Find and copy the lines in the records beneath this task that contain the word "магнитными".

-- SUPPLIED DATA follows --

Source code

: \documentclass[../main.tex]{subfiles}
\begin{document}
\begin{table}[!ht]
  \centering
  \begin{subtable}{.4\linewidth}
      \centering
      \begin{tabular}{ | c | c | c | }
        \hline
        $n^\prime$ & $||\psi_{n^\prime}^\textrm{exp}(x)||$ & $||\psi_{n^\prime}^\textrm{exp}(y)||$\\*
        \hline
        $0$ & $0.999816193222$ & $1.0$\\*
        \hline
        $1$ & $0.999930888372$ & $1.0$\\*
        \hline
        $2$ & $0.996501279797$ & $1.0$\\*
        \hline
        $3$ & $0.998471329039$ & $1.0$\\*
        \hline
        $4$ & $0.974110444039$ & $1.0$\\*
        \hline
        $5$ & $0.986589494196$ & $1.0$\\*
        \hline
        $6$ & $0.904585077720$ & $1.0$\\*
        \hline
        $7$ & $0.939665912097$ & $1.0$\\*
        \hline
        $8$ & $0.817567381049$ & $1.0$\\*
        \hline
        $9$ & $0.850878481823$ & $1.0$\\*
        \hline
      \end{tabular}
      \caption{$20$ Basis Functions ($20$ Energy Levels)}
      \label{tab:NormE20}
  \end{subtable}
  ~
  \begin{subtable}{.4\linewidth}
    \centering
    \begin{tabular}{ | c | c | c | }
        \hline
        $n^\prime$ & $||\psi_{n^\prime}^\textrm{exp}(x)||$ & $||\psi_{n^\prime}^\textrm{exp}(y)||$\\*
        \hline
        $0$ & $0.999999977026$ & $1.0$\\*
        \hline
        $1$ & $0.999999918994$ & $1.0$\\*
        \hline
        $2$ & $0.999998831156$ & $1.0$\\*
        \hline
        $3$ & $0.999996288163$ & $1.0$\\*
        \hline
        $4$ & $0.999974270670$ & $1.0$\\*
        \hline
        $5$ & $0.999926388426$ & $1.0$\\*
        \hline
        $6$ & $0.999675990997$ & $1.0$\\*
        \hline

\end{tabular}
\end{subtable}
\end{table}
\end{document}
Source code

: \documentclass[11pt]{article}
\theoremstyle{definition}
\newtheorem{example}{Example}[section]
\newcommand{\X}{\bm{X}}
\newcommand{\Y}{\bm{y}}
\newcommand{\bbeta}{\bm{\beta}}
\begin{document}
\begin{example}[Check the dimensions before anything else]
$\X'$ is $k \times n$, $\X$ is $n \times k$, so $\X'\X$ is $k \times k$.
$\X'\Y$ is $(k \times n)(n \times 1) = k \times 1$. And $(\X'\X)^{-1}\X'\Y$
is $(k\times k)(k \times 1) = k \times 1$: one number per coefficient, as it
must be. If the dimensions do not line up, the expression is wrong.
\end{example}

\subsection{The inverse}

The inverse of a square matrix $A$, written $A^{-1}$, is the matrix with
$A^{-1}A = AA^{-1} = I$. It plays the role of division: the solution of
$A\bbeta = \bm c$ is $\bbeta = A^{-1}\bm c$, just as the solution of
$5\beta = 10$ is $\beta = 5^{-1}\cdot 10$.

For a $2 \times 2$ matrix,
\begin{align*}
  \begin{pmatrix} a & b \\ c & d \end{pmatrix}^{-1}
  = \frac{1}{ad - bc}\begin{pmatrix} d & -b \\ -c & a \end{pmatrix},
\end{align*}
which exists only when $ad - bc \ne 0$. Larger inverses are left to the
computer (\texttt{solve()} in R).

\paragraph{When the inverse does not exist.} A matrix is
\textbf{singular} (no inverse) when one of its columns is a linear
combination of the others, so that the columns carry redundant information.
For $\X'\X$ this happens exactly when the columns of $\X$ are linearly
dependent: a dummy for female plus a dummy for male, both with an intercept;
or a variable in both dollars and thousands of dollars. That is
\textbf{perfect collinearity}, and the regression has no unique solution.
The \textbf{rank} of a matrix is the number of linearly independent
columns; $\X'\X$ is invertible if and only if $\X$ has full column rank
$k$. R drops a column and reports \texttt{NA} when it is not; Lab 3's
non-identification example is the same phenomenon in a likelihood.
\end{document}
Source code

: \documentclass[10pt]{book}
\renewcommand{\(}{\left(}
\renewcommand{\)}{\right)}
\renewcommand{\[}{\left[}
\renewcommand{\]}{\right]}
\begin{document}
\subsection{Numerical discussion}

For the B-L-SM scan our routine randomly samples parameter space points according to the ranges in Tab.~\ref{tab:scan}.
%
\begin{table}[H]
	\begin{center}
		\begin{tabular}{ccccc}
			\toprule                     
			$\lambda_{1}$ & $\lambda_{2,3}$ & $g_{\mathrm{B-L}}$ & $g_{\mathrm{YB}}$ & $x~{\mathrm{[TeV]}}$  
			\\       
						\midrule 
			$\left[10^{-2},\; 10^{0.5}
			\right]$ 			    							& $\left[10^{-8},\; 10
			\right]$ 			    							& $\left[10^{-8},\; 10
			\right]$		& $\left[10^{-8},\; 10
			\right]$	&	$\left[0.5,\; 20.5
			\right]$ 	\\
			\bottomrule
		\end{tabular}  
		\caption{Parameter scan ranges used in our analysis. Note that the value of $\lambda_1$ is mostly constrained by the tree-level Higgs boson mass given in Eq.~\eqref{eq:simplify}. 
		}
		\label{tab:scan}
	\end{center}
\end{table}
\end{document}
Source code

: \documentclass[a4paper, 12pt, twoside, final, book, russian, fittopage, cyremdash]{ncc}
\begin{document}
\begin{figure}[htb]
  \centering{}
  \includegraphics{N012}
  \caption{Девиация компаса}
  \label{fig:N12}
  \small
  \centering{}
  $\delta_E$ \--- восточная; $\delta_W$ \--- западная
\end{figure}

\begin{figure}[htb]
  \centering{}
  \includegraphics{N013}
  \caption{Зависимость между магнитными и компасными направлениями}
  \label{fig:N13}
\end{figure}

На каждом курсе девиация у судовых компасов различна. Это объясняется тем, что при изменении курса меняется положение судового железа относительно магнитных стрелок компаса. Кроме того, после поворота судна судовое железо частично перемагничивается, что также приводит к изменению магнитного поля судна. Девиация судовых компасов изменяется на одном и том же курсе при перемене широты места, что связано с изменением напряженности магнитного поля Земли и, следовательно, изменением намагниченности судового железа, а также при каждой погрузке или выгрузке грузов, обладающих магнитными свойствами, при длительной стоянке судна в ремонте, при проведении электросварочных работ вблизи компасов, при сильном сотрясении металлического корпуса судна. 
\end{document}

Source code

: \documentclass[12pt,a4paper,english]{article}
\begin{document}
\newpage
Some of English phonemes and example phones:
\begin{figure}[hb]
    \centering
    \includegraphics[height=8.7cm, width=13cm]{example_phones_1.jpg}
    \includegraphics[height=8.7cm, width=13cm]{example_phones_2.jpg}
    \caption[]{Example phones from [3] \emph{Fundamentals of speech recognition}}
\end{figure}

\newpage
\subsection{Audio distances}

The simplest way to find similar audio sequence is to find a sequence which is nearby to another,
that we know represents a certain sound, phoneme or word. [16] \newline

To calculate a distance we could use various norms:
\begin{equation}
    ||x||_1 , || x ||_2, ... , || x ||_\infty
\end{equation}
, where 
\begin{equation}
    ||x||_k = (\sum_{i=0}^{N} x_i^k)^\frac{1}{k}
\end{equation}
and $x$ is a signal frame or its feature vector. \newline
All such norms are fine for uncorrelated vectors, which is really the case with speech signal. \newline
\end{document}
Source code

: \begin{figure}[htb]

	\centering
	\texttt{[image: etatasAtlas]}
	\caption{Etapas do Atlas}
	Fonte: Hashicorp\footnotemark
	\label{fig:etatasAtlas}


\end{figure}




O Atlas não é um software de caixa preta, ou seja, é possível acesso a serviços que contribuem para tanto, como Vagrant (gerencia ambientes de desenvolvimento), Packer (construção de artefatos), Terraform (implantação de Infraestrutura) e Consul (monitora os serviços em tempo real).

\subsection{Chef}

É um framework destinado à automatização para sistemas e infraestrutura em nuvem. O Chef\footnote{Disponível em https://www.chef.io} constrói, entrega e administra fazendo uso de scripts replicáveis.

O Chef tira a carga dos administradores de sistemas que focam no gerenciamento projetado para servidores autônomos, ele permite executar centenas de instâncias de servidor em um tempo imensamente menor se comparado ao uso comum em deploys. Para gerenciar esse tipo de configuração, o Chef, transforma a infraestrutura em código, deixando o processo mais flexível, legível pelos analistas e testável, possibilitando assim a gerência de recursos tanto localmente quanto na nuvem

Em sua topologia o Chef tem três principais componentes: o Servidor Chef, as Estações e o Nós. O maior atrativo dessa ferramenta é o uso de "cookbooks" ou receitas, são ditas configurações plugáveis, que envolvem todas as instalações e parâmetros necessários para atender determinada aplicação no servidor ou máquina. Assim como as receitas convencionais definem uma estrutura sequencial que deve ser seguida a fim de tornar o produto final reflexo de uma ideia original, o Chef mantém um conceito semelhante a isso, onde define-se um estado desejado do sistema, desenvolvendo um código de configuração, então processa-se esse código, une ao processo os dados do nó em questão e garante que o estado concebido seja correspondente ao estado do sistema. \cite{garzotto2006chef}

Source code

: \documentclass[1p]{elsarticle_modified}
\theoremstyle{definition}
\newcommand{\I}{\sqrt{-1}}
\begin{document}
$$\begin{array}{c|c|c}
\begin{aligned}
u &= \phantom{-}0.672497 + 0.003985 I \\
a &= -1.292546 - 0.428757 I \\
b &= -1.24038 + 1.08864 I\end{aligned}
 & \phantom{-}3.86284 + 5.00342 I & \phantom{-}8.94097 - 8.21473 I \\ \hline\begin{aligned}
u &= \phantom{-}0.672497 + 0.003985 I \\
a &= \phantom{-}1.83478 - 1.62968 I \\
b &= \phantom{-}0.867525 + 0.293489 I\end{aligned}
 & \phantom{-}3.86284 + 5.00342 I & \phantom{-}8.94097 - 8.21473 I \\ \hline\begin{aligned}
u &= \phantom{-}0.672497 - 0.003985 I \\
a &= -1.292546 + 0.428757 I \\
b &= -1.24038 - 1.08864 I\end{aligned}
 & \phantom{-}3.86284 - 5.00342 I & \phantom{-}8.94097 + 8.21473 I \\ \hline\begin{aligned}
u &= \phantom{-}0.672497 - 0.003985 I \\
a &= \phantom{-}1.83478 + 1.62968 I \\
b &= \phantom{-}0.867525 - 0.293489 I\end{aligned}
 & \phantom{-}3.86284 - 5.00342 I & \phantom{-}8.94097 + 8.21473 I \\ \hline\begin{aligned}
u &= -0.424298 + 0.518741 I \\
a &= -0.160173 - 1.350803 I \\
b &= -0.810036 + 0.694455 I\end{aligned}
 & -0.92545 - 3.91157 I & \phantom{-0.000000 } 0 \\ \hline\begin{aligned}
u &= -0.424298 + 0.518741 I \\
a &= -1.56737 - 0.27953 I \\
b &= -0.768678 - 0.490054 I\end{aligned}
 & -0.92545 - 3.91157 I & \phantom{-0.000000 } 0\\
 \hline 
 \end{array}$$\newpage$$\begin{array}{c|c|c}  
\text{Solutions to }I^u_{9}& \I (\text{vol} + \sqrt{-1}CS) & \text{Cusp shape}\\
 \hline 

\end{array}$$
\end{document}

-- SUPPLIED DATA concluded --

# [SOLUTION FOR THIS EXERCISE]
  \caption{Зависимость между магнитными и компасными направлениями}
На каждом курсе девиация у судовых компасов различна. Это объясняется тем, что при изменении курса меняется положение судового железа относительно магнитных стрелок компаса. Кроме того, после поворота судна судовое железо частично перемагничивается, что также приводит к изменению магнитного поля судна. Девиация судовых компасов изменяется на одном и том же курсе при перемене широты места, что связано с изменением напряженности магнитного поля Земли и, следовательно, изменением намагниченности судового железа, а также при каждой погрузке или выгрузке грузов, обладающих магнитными свойствами, при длительной стоянке судна в ремонте, при проведении электросварочных работ вблизи компасов, при сильном сотрясении металлического корпуса судна. 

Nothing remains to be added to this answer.